** DATA PROVIDED **
++++++++++

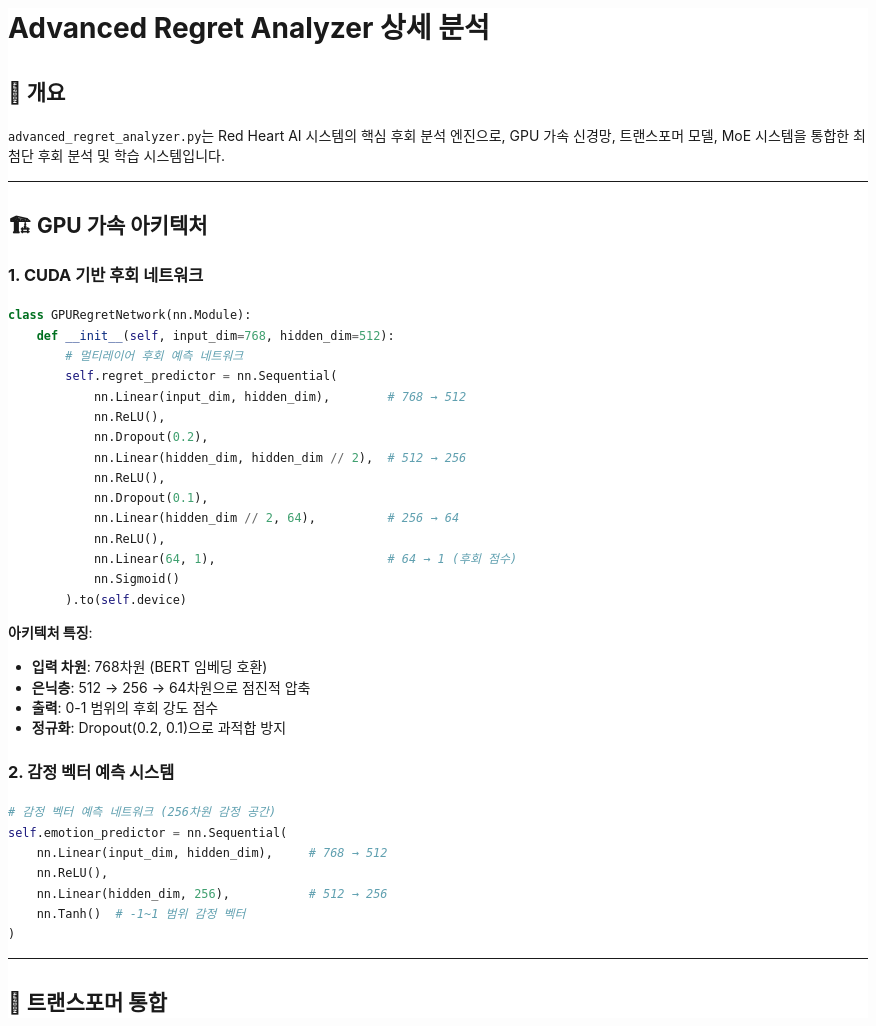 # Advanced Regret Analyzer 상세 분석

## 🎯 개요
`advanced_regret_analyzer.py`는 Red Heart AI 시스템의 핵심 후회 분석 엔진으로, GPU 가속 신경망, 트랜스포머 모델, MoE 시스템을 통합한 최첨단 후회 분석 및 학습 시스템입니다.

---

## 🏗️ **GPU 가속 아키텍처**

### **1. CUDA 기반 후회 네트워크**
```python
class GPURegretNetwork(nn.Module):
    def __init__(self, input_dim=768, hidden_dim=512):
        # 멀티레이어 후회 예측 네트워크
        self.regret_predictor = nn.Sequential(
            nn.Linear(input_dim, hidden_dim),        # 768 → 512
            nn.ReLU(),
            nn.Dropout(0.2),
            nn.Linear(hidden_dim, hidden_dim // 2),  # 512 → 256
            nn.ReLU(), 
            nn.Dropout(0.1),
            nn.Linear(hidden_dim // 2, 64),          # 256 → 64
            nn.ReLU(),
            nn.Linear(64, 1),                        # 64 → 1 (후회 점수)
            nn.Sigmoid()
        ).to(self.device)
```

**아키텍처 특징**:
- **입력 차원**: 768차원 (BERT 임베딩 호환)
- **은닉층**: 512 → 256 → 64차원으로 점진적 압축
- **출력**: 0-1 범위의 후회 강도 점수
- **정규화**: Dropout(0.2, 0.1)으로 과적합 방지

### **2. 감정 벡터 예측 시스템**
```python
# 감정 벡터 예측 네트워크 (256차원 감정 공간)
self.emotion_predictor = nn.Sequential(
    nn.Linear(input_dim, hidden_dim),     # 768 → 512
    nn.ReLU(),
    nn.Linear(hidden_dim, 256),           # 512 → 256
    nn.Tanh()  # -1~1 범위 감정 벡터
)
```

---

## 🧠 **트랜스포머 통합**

++++++++++

** WHAT THE EXERCISE ASKS **
Determine how many lines above have the string "Linear" and output nothing besides the count.

** FINAL ANSWER **
6